# TASK ITEM
Given the listing below, reproduce all of it exactly.

────────────────────

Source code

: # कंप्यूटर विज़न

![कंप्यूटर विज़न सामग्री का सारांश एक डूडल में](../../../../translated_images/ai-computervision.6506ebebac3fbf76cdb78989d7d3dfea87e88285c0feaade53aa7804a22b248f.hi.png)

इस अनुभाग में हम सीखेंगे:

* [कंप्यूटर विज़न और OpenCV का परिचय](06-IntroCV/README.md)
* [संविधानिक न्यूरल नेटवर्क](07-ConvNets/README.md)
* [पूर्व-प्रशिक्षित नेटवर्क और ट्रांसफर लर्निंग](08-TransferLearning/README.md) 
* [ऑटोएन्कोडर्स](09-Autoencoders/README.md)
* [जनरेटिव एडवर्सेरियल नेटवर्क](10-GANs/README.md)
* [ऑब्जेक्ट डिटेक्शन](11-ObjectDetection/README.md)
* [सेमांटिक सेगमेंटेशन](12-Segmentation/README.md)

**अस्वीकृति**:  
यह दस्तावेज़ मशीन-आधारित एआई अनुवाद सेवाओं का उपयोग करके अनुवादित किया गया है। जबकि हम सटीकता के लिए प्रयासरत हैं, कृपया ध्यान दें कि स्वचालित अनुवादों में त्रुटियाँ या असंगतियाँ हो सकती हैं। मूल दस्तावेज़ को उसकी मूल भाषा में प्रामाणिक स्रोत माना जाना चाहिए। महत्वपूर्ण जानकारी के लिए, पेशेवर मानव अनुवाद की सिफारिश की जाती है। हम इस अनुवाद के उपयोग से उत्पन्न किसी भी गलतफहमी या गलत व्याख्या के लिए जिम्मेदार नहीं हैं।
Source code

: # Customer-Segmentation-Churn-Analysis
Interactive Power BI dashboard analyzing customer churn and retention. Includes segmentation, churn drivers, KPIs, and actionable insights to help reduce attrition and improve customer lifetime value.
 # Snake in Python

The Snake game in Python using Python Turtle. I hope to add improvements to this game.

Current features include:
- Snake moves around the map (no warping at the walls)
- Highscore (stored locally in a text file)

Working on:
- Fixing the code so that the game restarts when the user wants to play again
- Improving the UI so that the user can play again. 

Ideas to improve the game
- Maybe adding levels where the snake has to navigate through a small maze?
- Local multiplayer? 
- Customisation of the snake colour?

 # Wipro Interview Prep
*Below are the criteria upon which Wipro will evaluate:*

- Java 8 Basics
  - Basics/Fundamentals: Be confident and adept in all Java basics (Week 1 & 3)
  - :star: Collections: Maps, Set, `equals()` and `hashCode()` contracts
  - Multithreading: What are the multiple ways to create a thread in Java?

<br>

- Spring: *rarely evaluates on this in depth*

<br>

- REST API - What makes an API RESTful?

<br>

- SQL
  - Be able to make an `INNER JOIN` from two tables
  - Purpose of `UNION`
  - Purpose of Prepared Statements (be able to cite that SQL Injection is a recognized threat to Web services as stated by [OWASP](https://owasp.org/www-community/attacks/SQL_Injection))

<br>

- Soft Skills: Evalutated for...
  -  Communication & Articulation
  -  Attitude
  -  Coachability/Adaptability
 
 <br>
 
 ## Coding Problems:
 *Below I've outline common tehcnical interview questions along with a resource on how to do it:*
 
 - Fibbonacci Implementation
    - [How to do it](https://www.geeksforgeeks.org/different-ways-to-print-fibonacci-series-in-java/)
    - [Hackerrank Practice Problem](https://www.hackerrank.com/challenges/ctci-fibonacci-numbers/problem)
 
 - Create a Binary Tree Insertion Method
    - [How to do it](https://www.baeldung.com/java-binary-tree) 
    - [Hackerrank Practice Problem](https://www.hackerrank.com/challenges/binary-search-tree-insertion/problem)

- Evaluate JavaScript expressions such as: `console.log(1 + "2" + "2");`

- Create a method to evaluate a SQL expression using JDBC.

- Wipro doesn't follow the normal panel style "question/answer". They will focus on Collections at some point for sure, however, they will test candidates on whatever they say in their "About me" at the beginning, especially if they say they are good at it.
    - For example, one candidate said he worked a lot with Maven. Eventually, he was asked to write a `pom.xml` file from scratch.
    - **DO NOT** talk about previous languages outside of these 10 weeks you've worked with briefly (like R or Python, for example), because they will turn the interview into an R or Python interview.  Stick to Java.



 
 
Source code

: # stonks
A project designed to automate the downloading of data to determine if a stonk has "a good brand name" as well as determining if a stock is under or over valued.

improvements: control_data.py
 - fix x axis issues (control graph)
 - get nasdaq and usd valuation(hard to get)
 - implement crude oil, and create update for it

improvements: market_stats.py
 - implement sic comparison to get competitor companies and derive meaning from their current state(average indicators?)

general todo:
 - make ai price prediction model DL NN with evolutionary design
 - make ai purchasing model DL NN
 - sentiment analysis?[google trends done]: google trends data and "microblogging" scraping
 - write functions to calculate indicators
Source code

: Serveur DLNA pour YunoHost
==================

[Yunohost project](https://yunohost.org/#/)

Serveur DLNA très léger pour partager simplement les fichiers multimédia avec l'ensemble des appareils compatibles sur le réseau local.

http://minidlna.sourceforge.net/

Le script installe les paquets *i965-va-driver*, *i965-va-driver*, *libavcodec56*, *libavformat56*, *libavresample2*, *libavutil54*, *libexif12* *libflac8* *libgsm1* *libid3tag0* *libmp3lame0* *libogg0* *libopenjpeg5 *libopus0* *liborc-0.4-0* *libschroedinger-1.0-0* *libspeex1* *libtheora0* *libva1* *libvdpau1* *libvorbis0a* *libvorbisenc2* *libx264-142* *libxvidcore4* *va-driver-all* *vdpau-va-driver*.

────────────────────

# RESPONSE TO THIS EXERCISE
Source code

: # कंप्यूटर विज़न

![कंप्यूटर विज़न सामग्री का सारांश एक डूडल में](../../../../translated_images/ai-computervision.6506ebebac3fbf76cdb78989d7d3dfea87e88285c0feaade53aa7804a22b248f.hi.png)

इस अनुभाग में हम सीखेंगे:

* [कंप्यूटर विज़न और OpenCV का परिचय](06-IntroCV/README.md)
* [संविधानिक न्यूरल नेटवर्क](07-ConvNets/README.md)
* [पूर्व-प्रशिक्षित नेटवर्क और ट्रांसफर लर्निंग](08-TransferLearning/README.md) 
* [ऑटोएन्कोडर्स](09-Autoencoders/README.md)
* [जनरेटिव एडवर्सेरियल नेटवर्क](10-GANs/README.md)
* [ऑब्जेक्ट डिटेक्शन](11-ObjectDetection/README.md)
* [सेमांटिक सेगमेंटेशन](12-Segmentation/README.md)

**अस्वीकृति**:  
यह दस्तावेज़ मशीन-आधारित एआई अनुवाद सेवाओं का उपयोग करके अनुवादित किया गया है। जबकि हम सटीकता के लिए प्रयासरत हैं, कृपया ध्यान दें कि स्वचालित अनुवादों में त्रुटियाँ या असंगतियाँ हो सकती हैं। मूल दस्तावेज़ को उसकी मूल भाषा में प्रामाणिक स्रोत माना जाना चाहिए। महत्वपूर्ण जानकारी के लिए, पेशेवर मानव अनुवाद की सिफारिश की जाती है। हम इस अनुवाद के उपयोग से उत्पन्न किसी भी गलतफहमी या गलत व्याख्या के लिए जिम्मेदार नहीं हैं।
Source code

: # Customer-Segmentation-Churn-Analysis
Interactive Power BI dashboard analyzing customer churn and retention. Includes segmentation, churn drivers, KPIs, and actionable insights to help reduce attrition and improve customer lifetime value.
 # Snake in Python

The Snake game in Python using Python Turtle. I hope to add improvements to this game.

Current features include:
- Snake moves around the map (no warping at the walls)
- Highscore (stored locally in a text file)

Working on:
- Fixing the code so that the game restarts when the user wants to play again
- Improving the UI so that the user can play again. 

Ideas to improve the game
- Maybe adding levels where the snake has to navigate through a small maze?
- Local multiplayer? 
- Customisation of the snake colour?

 # Wipro Interview Prep
*Below are the criteria upon which Wipro will evaluate:*

- Java 8 Basics
  - Basics/Fundamentals: Be confident and adept in all Java basics (Week 1 & 3)
  - :star: Collections: Maps, Set, `equals()` and `hashCode()` contracts
  - Multithreading: What are the multiple ways to create a thread in Java?

<br>

- Spring: *rarely evaluates on this in depth*

<br>

- REST API - What makes an API RESTful?

<br>

- SQL
  - Be able to make an `INNER JOIN` from two tables
  - Purpose of `UNION`
  - Purpose of Prepared Statements (be able to cite that SQL Injection is a recognized threat to Web services as stated by [OWASP](https://owasp.org/www-community/attacks/SQL_Injection))

<br>

- Soft Skills: Evalutated for...
  -  Communication & Articulation
  -  Attitude
  -  Coachability/Adaptability
 
 <br>
 
 ## Coding Problems:
 *Below I've outline common tehcnical interview questions along with a resource on how to do it:*
 
 - Fibbonacci Implementation
    - [How to do it](https://www.geeksforgeeks.org/different-ways-to-print-fibonacci-series-in-java/)
    - [Hackerrank Practice Problem](https://www.hackerrank.com/challenges/ctci-fibonacci-numbers/problem)
 
 - Create a Binary Tree Insertion Method
    - [How to do it](https://www.baeldung.com/java-binary-tree) 
    - [Hackerrank Practice Problem](https://www.hackerrank.com/challenges/binary-search-tree-insertion/problem)

- Evaluate JavaScript expressions such as: `console.log(1 + "2" + "2");`

- Create a method to evaluate a SQL expression using JDBC.

- Wipro doesn't follow the normal panel style "question/answer". They will focus on Collections at some point for sure, however, they will test candidates on whatever they say in their "About me" at the beginning, especially if they say they are good at it.
    - For example, one candidate said he worked a lot with Maven. Eventually, he was asked to write a `pom.xml` file from scratch.
    - **DO NOT** talk about previous languages outside of these 10 weeks you've worked with briefly (like R or Python, for example), because they will turn the interview into an R or Python interview.  Stick to Java.



 
 
Source code

: # stonks
A project designed to automate the downloading of data to determine if a stonk has "a good brand name" as well as determining if a stock is under or over valued.

improvements: control_data.py
 - fix x axis issues (control graph)
 - get nasdaq and usd valuation(hard to get)
 - implement crude oil, and create update for it

improvements: market_stats.py
 - implement sic comparison to get competitor companies and derive meaning from their current state(average indicators?)

general todo:
 - make ai price prediction model DL NN with evolutionary design
 - make ai purchasing model DL NN
 - sentiment analysis?[google trends done]: google trends data and "microblogging" scraping
 - write functions to calculate indicators
Source code

: Serveur DLNA pour YunoHost
==================

[Yunohost project](https://yunohost.org/#/)

Serveur DLNA très léger pour partager simplement les fichiers multimédia avec l'ensemble des appareils compatibles sur le réseau local.

http://minidlna.sourceforge.net/

Le script installe les paquets *i965-va-driver*, *i965-va-driver*, *libavcodec56*, *libavformat56*, *libavresample2*, *libavutil54*, *libexif12* *libflac8* *libgsm1* *libid3tag0* *libmp3lame0* *libogg0* *libopenjpeg5 *libopus0* *liborc-0.4-0* *libschroedinger-1.0-0* *libspeex1* *libtheora0* *libva1* *libvdpau1* *libvorbis0a* *libvorbisenc2* *libx264-142* *libxvidcore4* *va-driver-all* *vdpau-va-driver*.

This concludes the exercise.